More and more people lead a sedentary life with little physical activity. We are spending an increasing amount of time sitting down, which can have negative consequences to your physical and mental well-being.*
Two Kemira employees, Controller Rosslyn Thompson from Australia and Financial Services Manager Marta Kaminska-Olczak from Poland, decided that they wanted to find a way to encourage the Kemira employees around the world to fight these risks by increasing exercise and at the same time develop team bonding on a global level.
“Sport has given me a lot: peace of mind, good shape, health, feeling of accomplishment, and friends. I’ve had good experiences, so why not try to spread the feeling,” Marta says. “I first started encouraging my colleagues in Poland to take part in sports events together, and got many people engaged. So that got me thinking whether it would be possible to do the same on a global level.” The end result was the Kemira Global Challenge.
“Our goal was to increase exercise and develop team bonding on a global level”, Rosslyn says. “700 employees from 95 cities took part in the challenge – this is 15% of all Kemira employees. The ultimate goal was to run around the globe, 40,000 km, in 30 days. Together, as a team, we not only reached the target but exceeded it thoroughly with a final result of over 66,000 km. It means around 100 km per person a month.”
The Kemira Global Challenge wasn’t limited to running. “Employees’ choice of sports proves how diverse we are. Running and cycling were very popular, but many of us go to the gym, sail, ride a horse, do yoga and even train bailoterapia,” Marta explains.

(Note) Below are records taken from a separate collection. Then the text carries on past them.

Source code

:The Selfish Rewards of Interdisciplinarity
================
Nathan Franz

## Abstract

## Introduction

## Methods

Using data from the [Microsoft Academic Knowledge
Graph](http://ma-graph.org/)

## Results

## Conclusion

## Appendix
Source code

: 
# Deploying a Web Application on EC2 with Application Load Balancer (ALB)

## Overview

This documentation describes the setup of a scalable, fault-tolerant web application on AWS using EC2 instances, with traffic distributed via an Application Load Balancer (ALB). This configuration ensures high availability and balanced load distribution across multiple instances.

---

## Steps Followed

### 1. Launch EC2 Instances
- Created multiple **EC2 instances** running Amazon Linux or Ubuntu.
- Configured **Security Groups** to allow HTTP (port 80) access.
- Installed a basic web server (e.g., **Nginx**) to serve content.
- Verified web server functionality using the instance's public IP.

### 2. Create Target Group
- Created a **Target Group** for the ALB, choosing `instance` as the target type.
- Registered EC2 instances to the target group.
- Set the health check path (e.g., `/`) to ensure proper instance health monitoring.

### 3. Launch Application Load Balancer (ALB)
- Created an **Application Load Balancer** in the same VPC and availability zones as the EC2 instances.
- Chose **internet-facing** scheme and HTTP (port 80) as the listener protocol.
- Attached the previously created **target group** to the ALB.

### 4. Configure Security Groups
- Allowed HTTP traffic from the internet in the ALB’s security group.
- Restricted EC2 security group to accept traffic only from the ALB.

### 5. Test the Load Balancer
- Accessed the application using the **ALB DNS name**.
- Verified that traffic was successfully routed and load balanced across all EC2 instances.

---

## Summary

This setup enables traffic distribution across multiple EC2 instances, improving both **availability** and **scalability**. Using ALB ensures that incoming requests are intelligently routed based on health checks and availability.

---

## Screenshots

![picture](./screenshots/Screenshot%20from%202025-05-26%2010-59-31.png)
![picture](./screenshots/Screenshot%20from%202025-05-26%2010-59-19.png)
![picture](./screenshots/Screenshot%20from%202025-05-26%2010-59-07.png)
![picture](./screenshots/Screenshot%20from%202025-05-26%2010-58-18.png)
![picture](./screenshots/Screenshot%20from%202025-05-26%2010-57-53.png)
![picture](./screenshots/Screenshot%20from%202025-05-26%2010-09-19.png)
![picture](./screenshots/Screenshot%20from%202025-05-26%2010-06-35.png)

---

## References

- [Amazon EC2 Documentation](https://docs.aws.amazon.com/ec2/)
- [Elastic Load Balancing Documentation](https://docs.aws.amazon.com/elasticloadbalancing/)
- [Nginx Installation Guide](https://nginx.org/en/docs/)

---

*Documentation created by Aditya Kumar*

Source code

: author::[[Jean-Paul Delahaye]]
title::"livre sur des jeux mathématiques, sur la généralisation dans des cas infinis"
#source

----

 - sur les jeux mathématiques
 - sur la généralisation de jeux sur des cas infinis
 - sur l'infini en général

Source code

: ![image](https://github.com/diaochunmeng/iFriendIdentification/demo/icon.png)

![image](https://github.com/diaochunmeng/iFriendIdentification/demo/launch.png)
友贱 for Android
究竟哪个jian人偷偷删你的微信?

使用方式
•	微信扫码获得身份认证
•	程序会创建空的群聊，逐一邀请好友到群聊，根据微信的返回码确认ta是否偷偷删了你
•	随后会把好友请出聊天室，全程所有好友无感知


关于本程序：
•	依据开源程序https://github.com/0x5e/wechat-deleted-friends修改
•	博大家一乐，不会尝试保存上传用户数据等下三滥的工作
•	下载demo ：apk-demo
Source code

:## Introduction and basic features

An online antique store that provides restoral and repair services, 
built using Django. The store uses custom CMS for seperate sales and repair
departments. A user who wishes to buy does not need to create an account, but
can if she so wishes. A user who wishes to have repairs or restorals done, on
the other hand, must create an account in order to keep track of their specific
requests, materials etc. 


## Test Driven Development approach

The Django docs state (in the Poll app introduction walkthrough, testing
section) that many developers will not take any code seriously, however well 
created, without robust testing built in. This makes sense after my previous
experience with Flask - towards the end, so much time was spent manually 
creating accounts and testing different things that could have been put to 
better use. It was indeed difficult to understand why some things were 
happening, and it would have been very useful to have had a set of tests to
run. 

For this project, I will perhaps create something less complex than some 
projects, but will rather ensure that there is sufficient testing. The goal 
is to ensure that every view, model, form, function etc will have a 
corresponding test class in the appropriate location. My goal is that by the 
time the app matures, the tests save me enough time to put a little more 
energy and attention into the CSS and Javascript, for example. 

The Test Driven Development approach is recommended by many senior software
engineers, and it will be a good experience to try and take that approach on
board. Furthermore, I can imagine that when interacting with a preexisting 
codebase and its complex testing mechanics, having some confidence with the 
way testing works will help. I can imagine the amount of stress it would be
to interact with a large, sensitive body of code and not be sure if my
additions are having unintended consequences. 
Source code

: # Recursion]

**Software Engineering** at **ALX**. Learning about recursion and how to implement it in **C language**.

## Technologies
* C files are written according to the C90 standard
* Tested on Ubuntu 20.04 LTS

“We wanted to make sure that everyone could participate in the event, so we created a target that was difficult but achievable. The popularity kept growing on a daily basis. We had weekly mini challenges and people sharing photos, which acted as encouragement, and leaderboards provided friendly competition. From another perspective KGC gave everyone the incentive to be active with colleagues and see their actual contribution make a difference,” Rosslyn says.